Work task: Make a verbatim copy of all the records.

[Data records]
****
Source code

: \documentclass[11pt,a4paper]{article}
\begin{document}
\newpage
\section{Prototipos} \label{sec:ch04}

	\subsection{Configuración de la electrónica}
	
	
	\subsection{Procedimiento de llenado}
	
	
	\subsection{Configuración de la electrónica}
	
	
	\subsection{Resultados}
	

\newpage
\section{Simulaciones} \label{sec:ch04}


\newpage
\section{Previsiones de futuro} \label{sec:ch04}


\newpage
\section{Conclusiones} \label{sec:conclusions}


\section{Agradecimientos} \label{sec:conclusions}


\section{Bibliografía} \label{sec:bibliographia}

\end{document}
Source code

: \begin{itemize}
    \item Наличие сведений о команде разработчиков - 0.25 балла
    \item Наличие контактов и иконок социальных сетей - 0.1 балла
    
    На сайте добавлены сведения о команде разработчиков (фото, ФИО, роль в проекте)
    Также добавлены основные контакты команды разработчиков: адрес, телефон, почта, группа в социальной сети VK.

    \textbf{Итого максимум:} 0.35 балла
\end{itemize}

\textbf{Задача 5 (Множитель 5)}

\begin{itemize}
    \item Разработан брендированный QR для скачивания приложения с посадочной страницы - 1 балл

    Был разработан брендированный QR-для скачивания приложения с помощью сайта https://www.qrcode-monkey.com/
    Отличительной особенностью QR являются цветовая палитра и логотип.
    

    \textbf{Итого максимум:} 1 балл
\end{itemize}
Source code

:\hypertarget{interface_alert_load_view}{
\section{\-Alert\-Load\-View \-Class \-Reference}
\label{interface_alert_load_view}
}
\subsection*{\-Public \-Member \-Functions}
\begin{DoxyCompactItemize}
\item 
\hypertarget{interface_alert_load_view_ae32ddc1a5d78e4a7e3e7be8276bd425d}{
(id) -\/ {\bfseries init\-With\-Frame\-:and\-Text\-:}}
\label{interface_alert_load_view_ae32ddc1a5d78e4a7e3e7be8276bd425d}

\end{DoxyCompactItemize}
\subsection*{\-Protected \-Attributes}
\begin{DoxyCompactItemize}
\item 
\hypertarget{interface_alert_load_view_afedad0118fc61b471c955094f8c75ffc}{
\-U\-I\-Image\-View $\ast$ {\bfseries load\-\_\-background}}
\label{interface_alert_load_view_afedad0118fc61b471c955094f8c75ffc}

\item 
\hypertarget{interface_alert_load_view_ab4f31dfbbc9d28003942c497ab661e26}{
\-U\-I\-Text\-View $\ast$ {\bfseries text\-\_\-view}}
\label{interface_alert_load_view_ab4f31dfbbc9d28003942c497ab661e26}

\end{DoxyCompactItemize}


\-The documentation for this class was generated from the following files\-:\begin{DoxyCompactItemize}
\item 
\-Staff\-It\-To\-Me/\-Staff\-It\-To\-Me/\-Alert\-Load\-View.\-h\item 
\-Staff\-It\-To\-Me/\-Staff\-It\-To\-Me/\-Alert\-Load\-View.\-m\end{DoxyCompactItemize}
****
Result of the exercise:
Source code

: \documentclass[11pt,a4paper]{article}
\begin{document}
\newpage
\section{Prototipos} \label{sec:ch04}

	\subsection{Configuración de la electrónica}
	
	
	\subsection{Procedimiento de llenado}
	
	
	\subsection{Configuración de la electrónica}
	
	
	\subsection{Resultados}
	

\newpage
\section{Simulaciones} \label{sec:ch04}


\newpage
\section{Previsiones de futuro} \label{sec:ch04}


\newpage
\section{Conclusiones} \label{sec:conclusions}


\section{Agradecimientos} \label{sec:conclusions}


\section{Bibliografía} \label{sec:bibliographia}

\end{document}
Source code

: \begin{itemize}
    \item Наличие сведений о команде разработчиков - 0.25 балла
    \item Наличие контактов и иконок социальных сетей - 0.1 балла
    
    На сайте добавлены сведения о команде разработчиков (фото, ФИО, роль в проекте)
    Также добавлены основные контакты команды разработчиков: адрес, телефон, почта, группа в социальной сети VK.

    \textbf{Итого максимум:} 0.35 балла
\end{itemize}

\textbf{Задача 5 (Множитель 5)}

\begin{itemize}
    \item Разработан брендированный QR для скачивания приложения с посадочной страницы - 1 балл

    Был разработан брендированный QR-для скачивания приложения с помощью сайта https://www.qrcode-monkey.com/
    Отличительной особенностью QR являются цветовая палитра и логотип.
    

    \textbf{Итого максимум:} 1 балл
\end{itemize}
Source code

:\hypertarget{interface_alert_load_view}{
\section{\-Alert\-Load\-View \-Class \-Reference}
\label{interface_alert_load_view}
}
\subsection*{\-Public \-Member \-Functions}
\begin{DoxyCompactItemize}
\item 
\hypertarget{interface_alert_load_view_ae32ddc1a5d78e4a7e3e7be8276bd425d}{
(id) -\/ {\bfseries init\-With\-Frame\-:and\-Text\-:}}
\label{interface_alert_load_view_ae32ddc1a5d78e4a7e3e7be8276bd425d}

\end{DoxyCompactItemize}
\subsection*{\-Protected \-Attributes}
\begin{DoxyCompactItemize}
\item 
\hypertarget{interface_alert_load_view_afedad0118fc61b471c955094f8c75ffc}{
\-U\-I\-Image\-View $\ast$ {\bfseries load\-\_\-background}}
\label{interface_alert_load_view_afedad0118fc61b471c955094f8c75ffc}

\item 
\hypertarget{interface_alert_load_view_ab4f31dfbbc9d28003942c497ab661e26}{
\-U\-I\-Text\-View $\ast$ {\bfseries text\-\_\-view}}
\label{interface_alert_load_view_ab4f31dfbbc9d28003942c497ab661e26}

\end{DoxyCompactItemize}


\-The documentation for this class was generated from the following files\-:\begin{DoxyCompactItemize}
\item 
\-Staff\-It\-To\-Me/\-Staff\-It\-To\-Me/\-Alert\-Load\-View.\-h\item 
\-Staff\-It\-To\-Me/\-Staff\-It\-To\-Me/\-Alert\-Load\-View.\-m\end{DoxyCompactItemize}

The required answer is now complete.